Люсьен, не зная, что сказать, смущенно стер рукавом прегадкий потек.

Однако на его главу вся эта сцена не произвела особого впечатления. Франсуа сочился своей собственной тайной радостью, с трудом обращая внимание на что-либо еще. Когда Марселя увели, Гальярд наконец обратился к блудному напарнику со словами осуждения – хотя и не слишком искренними, зато вполне надлежащими и поучительными:

– Брат, я должен высказать вам свое недовольство. Не сказавшись мне и не получив согласия, вы начали действовать по своему усмотрению, более того – оставили вверенный вам пост в Мон-Марселе и…

– Оно того стоило, поверьте мне, брат, – торжествующе сообщил Франсуа, наконец окончательно просыпаясь. Его не волновали попреки, он раздувался от радости, как ребенок, который хотел бы, да не может сохранить свой секрет в тайне. – Когда вы узнаете, каковы плоды моей отлучки, у вас сразу пропадет охота к осуждению!

– Ну и что же вы там, в Каркассоне, обнаружили? – устало спросил Гальярд. – Неужели перечитали бумаги о четырех беглецах? Вы напрасно ездили за ним так далеко, у меня с собой несколько списков с протоколов брата нашего Ферье…

– Кто вам сказал, что я ездил в Каркассон? – францисканец, казалось, того гляди захихикает.

– А куда же? Лично к графу Фуа? – Гальярд начинал всерьез раздражаться. Чудесного напарника подсунул ему монастырь Сен-Тибери! И тут не мог не солгать! И тут заподозрил, что кто-нибудь да помчится перехватывать у него славу!

– Брат мой, разумеется, я посетил Памьер и попросил у Памьерского епископа позволения просмотреть его архивы по разорению церквей и монастырей в его епархии. – Франсуа сиял скромностью, как смиреннейший новиций. – И знаете ли, какой находкой одарил меня Господь за мои двухдневные старания?

Гальярд молча смотрел на него, ожидая. Выдержав минимальную паузу, францисканец окинул взглядом троих монахов и сообщил весьма небрежным, весьма ликующим голосом:

– Братие, конечно, я могу ошибаться, но сдается мне… что Божьей милостью я нашел катарское сокровище.

Гальярд не знал, плакать ему или смеяться. Аймер, всего-то три дня назад слышавший подобное утверждение от собственного наставника, смотрел с сомнением. Один Люсьен просиял, отражая сияние старшего, чистой и бескорыстной гордостью за ближнего.

Франсуа ожидал, наверное, несколько более сильной реакции.

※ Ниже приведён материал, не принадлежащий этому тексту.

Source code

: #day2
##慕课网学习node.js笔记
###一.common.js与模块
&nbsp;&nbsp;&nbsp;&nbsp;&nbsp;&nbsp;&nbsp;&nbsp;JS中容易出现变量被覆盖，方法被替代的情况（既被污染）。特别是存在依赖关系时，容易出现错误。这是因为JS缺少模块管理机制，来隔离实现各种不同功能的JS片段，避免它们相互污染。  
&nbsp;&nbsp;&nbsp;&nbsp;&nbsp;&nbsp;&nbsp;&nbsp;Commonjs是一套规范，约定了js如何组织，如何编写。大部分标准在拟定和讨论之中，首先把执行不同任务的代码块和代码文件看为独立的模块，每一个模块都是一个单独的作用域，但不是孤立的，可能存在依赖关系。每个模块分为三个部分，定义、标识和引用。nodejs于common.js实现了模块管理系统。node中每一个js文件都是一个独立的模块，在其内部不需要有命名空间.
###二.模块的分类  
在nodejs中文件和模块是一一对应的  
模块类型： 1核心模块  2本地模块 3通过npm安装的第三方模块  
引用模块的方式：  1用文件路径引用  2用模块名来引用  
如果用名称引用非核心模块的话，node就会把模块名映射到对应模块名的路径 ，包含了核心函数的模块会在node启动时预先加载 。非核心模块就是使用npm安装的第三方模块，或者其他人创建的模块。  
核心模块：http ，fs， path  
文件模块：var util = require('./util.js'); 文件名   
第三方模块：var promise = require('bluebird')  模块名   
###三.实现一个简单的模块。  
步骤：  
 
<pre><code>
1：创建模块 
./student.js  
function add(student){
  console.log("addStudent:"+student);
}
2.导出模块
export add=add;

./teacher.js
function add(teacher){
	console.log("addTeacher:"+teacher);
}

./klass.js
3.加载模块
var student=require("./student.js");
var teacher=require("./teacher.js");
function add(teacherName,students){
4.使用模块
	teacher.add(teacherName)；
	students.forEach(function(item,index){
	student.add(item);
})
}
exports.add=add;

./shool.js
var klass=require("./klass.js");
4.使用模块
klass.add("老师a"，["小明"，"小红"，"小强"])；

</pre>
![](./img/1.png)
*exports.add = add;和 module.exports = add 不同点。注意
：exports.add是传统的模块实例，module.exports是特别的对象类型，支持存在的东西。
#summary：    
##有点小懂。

Он недоуменно поднял брови, ища в гальярдовом лице зависти, восторга, чего угодно – кроме этой мировой безнадежной усталости.

– Вы ошибаетесь, брат, – наконец сказал Гальярд, стараясь не глядеть на францисканца. – Дело в том, что я… как раз в это же время получил верное свидетельство, что именно хранили четверо посланников из Монсегюра.

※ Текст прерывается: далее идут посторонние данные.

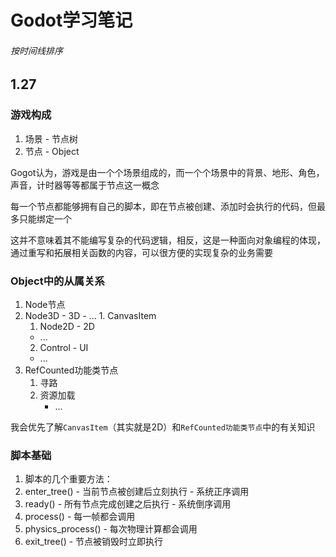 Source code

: # Godot学习笔记

###### 按时间线排序

## 1.27

### 游戏构成

1. 场景 - 节点树
2. 节点 - Object

Gogot认为，游戏是由一个个场景组成的，而一个个场景中的背景、地形、角色，声音，计时器等等都属于节点这一概念

每一个节点都能够拥有自己的脚本，即在节点被创建、添加时会执行的代码，但最多只能绑定一个

这并不意味着其不能编写复杂的代码逻辑，相反，这是一种面向对象编程的体现，通过重写和拓展相关函数的内容，可以很方便的实现复杂的业务需要

### Object中的从属关系

1. Node节点
  1. Node3D - 3D
    - ...
	1. CanvasItem
	  1. Node2D - 2D
       - ...
		2. Control - UI
       - ...
2. RefCounted功能类节点
	1. 寻路
	2. 资源加载
		- ...

我会优先了解`CanvasItem`（其实就是2D）和`RefCounted功能类节点`中的有关知识

### 脚本基础

1. 脚本的几个重要方法：
  1. enter_tree() - 当前节点被创建后立刻执行
    - 系统正序调用
  2. ready() - 所有节点完成创建之后执行
    - 系统倒序调用
  3. process() - 每一帧都会调用
  4. physics_process() - 每次物理计算都会调用
  5. exit_tree() - 节点被销毁时立即执行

– Нет, это вы ошибаетесь, – бурно возразил Франсуа. – Хотите видеть свидетельство? Пожалуйста: я разумно скопировал себе кое-что, предвидя такое недоверие. Хотите убедиться?

Гальярд уже заметил, что его напарник, когда ему надобно, способен двигаться с прытью редкостной в таком объемистом человеке. Вот и сейчас тот стремительно принес свою суму, стремительно же раскатал на столе несколько листов.

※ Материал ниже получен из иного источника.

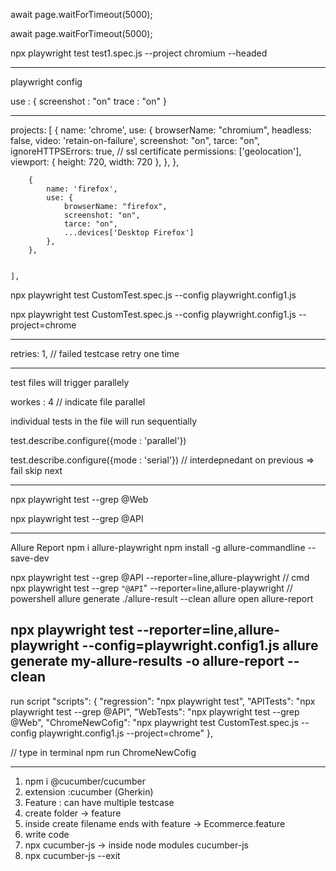 await page.waitForTimeout(5000);

await page.waitForTimeout(5000);


npx playwright test test1.spec.js --project chromium --headed

---------------

playwright config

use : {
    screenshot : "on"
    trace : "on"
}

------------------------

projects: [
        {
            name: 'chrome',
            use: {
                browserName: "chromium",
                headless: false,
                video: 'retain-on-failure',
                screenshot: "on",
                tarce: "on",
                ignoreHTTPSErrors: true,  // ssl certificate
                permissions: ['geolocation'],
                viewport: { height: 720, width: 720 },
            },
        },

        {
            name: 'firefox',
            use: {
                browserName: "firefox",
                screenshot: "on",
                tarce: "on",
                ...devices['Desktop Firefox']
            },
        },

        
    ],


npx playwright test CustomTest.spec.js --config playwright.config1.js

npx playwright test CustomTest.spec.js --config playwright.config1.js --project=chrome

--------------------------------------
retries: 1, // failed testcase retry one time

--------------------------------------

test files will trigger parallely

workes : 4 // indicate file parallel

individual tests in the file will run sequentially

test.describe.configure({mode : 'parallel'})

test.describe.configure({mode : 'serial'}) // interdepnedant on previous => fail skip next 


------------------------------------------------------------------

npx playwright test --grep @Web

npx playwright test --grep @API


--------------------------------------------

Allure Report
npm i allure-playwright
npm install -g allure-commandline --save-dev

npx playwright test --grep @API --reporter=line,allure-playwright  // cmd
npx playwright test --grep `"@API`" --reporter=line,allure-playwright // powershell
allure generate ./allure-result --clean
allure open allure-report


npx playwright test --reporter=line,allure-playwright --config=playwright.config1.js
allure generate my-allure-results -o allure-report --clean
--------------------------------------------------

run script
  "scripts": {
    "regression": "npx playwright test",
    "APITests": "npx playwright test --grep @API",
    "WebTests": "npx playwright test --grep @Web",
    "ChromeNewCofig": "npx playwright test CustomTest.spec.js --config playwright.config1.js --project=chrome"
  }, 


// type in terminal
npm run ChromeNewCofig


--------------------------------

1. npm i @cucumber/cucumber
2. extension :cucumber (Gherkin)
3. Feature : can have multiple testcase
4. create folder -> feature
5. inside create  filename ends with feature -> Ecommerce.feature
6. write code
7. npx cucumber-js -> inside node modules cucumber-js
8. npx cucumber-js  --exit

– Вот! Любуйтесь, если желаете. Запись о разграблении рутьерами в 1240-м году камальдолийского монастыря святого Иосифа Аримафейского, – в этом месте Франсуа эдак значительно посмотрел на братьев в монашестве. – Местечко Коль-де-Жозеф, диоцез Памьер. Оставшиеся в живых монахи просят содействия епископа в возвращении утраченных богослужебных сосудов, ценных реликвий и запасов еды…

– Брат Франсуа, я сострадаю несчастным камальдолийцам, пострадавшим от разбойников в сороковом году. Но именно незадолго до восстания Тренкавеля, как и в первые годы альбигойской войны, рутьерам во всем Лангедоке было великое раздолье. Думаю, это не единственный монастырь, разграбленный не то что в том году – в том же месяце…

– Думаете, я мало поднял бумаг, прежде чем открыл вот это? – брат Франсуа сердито сунул собрату под самый нос еще один скрученный жесткий лист. – Вот опись похищенного, переданная епископу келарем камальдолийцев, братом Амьелем де Тоннейн. Читайте сами. Читайте, читайте! Лучше даже вслух, чтобы юноши тоже убедились, – и открыватель победно облокотился о стол.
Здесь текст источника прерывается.